Activity: The line containing "avoid circular dependencies" marks the end; write out exactly every line from the start of the data up to and including it, without the pictures.

Rendered images with source text:
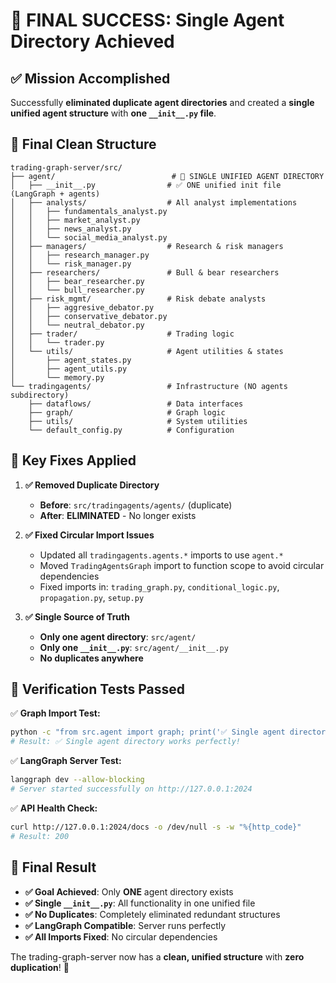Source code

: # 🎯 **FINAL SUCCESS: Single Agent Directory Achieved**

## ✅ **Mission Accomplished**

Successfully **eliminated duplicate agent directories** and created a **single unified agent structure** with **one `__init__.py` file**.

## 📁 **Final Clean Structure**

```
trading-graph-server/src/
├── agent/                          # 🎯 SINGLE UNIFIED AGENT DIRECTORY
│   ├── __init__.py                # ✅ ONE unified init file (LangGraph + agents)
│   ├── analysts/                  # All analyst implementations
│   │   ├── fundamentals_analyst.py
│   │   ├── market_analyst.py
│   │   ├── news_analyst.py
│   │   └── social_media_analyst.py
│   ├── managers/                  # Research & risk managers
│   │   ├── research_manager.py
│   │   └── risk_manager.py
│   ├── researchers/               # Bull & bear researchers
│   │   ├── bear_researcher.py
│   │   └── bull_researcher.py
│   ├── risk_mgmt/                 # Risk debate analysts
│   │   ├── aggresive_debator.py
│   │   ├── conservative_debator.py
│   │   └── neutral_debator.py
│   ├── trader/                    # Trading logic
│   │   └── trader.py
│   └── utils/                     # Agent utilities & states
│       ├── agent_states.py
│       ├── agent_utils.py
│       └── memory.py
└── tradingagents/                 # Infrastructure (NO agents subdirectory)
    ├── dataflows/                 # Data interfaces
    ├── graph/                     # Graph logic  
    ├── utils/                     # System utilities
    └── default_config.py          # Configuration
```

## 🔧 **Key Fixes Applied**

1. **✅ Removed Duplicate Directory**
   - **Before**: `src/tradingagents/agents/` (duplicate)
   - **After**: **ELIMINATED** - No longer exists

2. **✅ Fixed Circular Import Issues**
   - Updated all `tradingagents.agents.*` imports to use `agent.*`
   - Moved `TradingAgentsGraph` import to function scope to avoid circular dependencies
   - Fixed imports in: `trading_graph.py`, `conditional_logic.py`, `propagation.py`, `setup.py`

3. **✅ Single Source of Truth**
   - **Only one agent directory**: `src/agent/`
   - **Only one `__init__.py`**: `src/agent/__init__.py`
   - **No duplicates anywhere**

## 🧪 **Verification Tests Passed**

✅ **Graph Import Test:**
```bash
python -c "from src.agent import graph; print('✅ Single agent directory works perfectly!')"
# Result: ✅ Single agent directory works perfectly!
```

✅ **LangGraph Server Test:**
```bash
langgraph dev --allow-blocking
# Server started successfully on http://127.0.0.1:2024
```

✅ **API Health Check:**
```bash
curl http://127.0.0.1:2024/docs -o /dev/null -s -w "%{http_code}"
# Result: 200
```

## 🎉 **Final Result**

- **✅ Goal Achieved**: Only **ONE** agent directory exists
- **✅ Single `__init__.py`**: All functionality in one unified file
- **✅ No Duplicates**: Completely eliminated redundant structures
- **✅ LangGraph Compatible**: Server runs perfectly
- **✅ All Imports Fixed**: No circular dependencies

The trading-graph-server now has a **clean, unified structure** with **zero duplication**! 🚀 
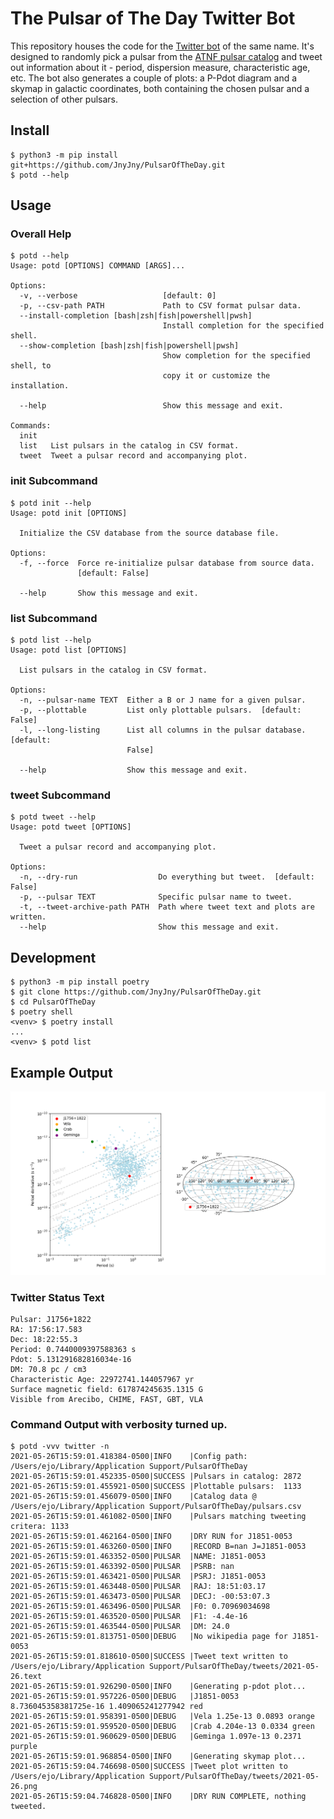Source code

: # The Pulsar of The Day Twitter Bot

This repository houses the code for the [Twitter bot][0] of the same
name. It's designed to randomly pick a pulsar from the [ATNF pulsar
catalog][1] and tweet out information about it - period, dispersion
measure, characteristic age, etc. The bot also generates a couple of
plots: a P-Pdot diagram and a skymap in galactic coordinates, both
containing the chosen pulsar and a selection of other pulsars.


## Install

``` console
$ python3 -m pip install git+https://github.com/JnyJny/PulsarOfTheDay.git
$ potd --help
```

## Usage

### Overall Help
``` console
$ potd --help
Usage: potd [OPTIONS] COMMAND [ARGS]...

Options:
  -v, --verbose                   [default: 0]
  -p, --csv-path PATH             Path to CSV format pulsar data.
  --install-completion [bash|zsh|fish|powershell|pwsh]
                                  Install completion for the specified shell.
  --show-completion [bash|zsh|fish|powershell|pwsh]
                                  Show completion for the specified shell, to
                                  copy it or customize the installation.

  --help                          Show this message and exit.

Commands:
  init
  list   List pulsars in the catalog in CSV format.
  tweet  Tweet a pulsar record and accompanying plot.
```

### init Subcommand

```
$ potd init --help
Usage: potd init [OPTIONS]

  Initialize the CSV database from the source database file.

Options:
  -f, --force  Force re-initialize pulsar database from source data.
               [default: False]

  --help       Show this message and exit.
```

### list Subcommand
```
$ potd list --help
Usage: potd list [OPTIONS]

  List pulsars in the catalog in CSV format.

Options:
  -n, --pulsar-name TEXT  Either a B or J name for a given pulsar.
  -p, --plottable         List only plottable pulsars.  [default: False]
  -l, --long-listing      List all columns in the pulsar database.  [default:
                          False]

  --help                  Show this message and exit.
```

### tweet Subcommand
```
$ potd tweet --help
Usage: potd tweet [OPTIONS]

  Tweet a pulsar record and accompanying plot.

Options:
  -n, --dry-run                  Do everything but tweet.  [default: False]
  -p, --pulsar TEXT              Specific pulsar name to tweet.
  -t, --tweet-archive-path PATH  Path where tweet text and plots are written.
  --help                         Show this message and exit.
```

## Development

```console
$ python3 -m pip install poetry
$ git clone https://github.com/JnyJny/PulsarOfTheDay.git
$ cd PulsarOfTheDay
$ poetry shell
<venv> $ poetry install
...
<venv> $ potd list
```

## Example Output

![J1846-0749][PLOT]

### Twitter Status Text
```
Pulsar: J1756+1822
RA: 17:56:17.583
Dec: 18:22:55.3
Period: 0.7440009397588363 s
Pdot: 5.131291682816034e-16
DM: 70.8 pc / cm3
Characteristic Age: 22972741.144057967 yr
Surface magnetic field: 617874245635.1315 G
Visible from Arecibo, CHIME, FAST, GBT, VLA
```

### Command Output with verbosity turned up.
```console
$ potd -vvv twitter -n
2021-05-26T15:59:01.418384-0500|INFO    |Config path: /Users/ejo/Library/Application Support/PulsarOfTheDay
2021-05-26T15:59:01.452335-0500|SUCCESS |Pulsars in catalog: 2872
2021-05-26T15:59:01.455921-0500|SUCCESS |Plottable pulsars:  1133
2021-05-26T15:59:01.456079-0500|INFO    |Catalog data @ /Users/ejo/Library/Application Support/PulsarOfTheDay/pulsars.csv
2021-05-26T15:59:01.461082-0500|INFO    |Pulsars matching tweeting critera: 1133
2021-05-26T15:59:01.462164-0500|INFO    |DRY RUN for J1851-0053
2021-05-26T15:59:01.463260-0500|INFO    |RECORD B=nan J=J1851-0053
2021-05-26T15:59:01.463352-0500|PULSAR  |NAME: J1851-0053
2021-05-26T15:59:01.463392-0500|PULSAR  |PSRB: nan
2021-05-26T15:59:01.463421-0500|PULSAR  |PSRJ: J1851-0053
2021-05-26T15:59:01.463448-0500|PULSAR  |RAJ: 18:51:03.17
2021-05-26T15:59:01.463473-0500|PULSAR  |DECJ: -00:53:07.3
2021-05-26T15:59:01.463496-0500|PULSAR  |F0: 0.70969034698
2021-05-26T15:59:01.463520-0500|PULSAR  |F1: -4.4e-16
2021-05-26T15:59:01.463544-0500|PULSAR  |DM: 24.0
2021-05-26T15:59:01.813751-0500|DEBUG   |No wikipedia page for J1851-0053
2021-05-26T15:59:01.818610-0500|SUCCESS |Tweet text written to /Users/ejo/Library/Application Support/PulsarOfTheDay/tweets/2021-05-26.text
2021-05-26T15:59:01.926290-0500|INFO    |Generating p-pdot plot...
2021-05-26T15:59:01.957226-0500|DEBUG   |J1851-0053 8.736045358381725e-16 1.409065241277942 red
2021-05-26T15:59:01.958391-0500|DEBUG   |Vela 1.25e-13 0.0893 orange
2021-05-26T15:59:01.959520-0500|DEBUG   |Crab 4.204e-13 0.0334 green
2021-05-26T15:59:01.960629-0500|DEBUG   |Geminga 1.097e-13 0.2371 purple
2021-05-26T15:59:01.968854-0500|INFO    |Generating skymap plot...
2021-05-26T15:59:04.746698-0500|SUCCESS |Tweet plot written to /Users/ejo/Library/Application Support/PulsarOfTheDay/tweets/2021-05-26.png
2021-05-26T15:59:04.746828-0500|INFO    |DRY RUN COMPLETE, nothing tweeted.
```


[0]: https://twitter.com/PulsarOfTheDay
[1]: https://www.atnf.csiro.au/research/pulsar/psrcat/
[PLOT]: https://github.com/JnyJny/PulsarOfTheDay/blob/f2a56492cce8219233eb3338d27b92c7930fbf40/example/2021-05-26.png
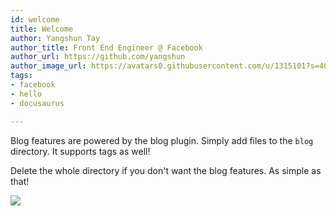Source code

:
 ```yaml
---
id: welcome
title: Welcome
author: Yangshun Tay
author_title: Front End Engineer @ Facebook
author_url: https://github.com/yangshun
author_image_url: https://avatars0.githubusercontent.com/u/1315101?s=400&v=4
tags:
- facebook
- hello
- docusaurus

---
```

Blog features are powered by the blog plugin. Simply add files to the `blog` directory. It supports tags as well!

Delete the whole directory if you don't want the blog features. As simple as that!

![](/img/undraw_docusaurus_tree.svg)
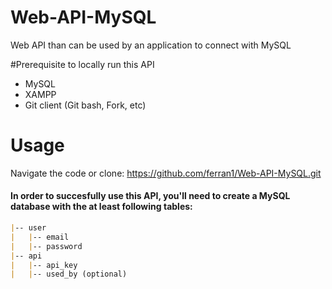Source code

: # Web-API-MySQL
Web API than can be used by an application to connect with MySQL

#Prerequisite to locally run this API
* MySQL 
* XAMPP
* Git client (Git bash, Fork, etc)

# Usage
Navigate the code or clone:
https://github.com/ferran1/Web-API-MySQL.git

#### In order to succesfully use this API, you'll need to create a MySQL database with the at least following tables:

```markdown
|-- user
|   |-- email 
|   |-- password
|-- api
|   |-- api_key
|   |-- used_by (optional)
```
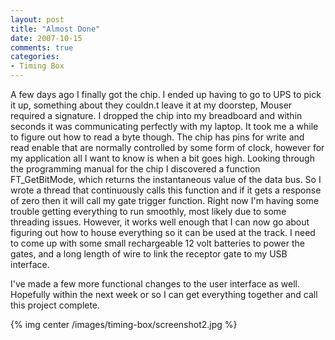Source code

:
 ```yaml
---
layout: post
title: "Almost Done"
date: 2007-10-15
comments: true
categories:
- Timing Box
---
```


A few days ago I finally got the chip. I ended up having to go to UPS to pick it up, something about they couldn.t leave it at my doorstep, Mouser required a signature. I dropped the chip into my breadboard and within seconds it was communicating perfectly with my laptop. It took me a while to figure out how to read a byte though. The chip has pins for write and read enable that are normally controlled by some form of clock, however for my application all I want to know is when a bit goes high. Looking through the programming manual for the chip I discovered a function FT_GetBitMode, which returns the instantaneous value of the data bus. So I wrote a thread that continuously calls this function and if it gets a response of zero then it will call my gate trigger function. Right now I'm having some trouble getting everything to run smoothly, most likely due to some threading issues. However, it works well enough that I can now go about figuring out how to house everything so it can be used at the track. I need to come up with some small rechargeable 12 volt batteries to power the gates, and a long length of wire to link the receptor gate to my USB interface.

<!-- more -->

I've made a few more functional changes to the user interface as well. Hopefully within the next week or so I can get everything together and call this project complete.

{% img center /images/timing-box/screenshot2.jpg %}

Task solution:
Source code

: # 🎯 **FINAL SUCCESS: Single Agent Directory Achieved**

## ✅ **Mission Accomplished**

Successfully **eliminated duplicate agent directories** and created a **single unified agent structure** with **one `__init__.py` file**.

## 📁 **Final Clean Structure**

```
trading-graph-server/src/
├── agent/                          # 🎯 SINGLE UNIFIED AGENT DIRECTORY
│   ├── __init__.py                # ✅ ONE unified init file (LangGraph + agents)
│   ├── analysts/                  # All analyst implementations
│   │   ├── fundamentals_analyst.py
│   │   ├── market_analyst.py
│   │   ├── news_analyst.py
│   │   └── social_media_analyst.py
│   ├── managers/                  # Research & risk managers
│   │   ├── research_manager.py
│   │   └── risk_manager.py
│   ├── researchers/               # Bull & bear researchers
│   │   ├── bear_researcher.py
│   │   └── bull_researcher.py
│   ├── risk_mgmt/                 # Risk debate analysts
│   │   ├── aggresive_debator.py
│   │   ├── conservative_debator.py
│   │   └── neutral_debator.py
│   ├── trader/                    # Trading logic
│   │   └── trader.py
│   └── utils/                     # Agent utilities & states
│       ├── agent_states.py
│       ├── agent_utils.py
│       └── memory.py
└── tradingagents/                 # Infrastructure (NO agents subdirectory)
    ├── dataflows/                 # Data interfaces
    ├── graph/                     # Graph logic  
    ├── utils/                     # System utilities
    └── default_config.py          # Configuration
```

## 🔧 **Key Fixes Applied**

1. **✅ Removed Duplicate Directory**
   - **Before**: `src/tradingagents/agents/` (duplicate)
   - **After**: **ELIMINATED** - No longer exists

2. **✅ Fixed Circular Import Issues**
   - Updated all `tradingagents.agents.*` imports to use `agent.*`
   - Moved `TradingAgentsGraph` import to function scope to avoid circular dependencies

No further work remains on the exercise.